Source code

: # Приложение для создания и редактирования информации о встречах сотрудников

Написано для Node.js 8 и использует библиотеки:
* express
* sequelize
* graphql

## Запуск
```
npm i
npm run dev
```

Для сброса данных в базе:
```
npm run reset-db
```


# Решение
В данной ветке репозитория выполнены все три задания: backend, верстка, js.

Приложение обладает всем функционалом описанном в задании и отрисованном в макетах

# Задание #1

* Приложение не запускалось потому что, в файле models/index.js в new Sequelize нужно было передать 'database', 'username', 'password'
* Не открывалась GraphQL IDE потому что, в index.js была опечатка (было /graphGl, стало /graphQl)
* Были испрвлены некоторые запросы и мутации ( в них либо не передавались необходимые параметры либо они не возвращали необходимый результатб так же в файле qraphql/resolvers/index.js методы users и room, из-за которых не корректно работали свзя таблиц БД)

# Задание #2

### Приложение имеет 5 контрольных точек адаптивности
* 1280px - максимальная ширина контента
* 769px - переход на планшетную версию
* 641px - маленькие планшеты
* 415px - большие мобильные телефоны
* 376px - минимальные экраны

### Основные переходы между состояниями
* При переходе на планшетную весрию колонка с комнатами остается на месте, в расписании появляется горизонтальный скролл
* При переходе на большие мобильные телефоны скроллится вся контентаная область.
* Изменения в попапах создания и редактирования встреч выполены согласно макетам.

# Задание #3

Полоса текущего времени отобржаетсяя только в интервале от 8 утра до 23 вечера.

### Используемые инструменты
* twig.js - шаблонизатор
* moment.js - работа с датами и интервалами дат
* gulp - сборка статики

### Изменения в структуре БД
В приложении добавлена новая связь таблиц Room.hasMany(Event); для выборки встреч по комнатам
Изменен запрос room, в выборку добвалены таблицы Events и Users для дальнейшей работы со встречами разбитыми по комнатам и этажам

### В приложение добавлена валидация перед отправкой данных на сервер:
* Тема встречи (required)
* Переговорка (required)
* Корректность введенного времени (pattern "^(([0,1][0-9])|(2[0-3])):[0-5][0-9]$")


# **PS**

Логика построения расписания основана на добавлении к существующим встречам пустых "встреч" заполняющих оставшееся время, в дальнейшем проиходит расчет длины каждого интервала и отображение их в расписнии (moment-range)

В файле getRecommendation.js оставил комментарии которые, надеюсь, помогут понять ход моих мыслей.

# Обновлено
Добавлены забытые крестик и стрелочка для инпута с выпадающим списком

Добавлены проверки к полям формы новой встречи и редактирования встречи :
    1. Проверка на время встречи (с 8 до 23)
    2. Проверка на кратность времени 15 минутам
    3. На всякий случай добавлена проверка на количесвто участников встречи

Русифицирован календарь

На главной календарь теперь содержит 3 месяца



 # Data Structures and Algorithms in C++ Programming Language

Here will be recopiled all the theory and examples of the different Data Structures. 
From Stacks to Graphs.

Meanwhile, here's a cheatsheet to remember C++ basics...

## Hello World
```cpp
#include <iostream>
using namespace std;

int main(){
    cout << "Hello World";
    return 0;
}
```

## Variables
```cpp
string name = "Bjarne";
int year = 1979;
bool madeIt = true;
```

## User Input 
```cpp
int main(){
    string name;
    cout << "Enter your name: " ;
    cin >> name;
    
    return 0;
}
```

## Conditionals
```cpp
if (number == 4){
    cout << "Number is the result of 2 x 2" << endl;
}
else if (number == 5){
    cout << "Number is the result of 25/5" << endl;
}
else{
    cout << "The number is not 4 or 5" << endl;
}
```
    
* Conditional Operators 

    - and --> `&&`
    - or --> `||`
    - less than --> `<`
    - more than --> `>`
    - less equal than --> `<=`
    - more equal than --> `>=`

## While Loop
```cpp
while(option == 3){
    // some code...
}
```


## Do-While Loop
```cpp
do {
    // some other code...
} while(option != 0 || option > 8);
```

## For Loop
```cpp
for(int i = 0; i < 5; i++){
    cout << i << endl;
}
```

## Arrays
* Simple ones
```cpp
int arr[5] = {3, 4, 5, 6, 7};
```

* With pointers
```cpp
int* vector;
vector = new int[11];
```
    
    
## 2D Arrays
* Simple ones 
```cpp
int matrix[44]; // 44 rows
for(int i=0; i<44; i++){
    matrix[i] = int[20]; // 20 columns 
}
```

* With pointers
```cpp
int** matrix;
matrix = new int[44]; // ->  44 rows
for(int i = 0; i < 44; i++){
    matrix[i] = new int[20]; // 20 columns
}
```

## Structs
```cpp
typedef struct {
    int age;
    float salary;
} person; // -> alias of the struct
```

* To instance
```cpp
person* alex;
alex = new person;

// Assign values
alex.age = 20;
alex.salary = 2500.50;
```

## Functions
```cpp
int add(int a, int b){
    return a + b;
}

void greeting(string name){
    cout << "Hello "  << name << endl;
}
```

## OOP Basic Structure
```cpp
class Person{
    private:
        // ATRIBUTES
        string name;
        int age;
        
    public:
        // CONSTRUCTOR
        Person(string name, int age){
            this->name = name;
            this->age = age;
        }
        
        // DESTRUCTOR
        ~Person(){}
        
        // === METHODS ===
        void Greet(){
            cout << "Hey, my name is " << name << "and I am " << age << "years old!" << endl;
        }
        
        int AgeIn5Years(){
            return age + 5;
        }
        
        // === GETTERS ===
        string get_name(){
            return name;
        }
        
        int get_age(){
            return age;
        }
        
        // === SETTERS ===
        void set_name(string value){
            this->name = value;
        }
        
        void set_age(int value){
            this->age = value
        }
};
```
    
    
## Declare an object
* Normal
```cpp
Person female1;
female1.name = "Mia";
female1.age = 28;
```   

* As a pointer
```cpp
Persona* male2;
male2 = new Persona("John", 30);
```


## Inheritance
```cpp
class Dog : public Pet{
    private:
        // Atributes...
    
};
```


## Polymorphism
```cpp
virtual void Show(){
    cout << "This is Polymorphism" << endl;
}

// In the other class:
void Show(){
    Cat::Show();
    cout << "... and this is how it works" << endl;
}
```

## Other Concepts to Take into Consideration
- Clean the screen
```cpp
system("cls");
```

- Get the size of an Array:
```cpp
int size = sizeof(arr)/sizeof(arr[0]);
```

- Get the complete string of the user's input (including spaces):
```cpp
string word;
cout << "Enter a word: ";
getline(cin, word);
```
+ + + + + + +
AIM OF THE TASK:
Using the entries above, output exactly the lines between the line holding "и интервалами дат" and the line holding "Тема встречи (required)", end lines included, and nothing more.

REPLY TO THE EXERCISE:
* moment.js - работа с датами и интервалами дат
* gulp - сборка статики

### Изменения в структуре БД
В приложении добавлена новая связь таблиц Room.hasMany(Event); для выборки встреч по комнатам
Изменен запрос room, в выборку добвалены таблицы Events и Users для дальнейшей работы со встречами разбитыми по комнатам и этажам

### В приложение добавлена валидация перед отправкой данных на сервер:
* Тема встречи (required)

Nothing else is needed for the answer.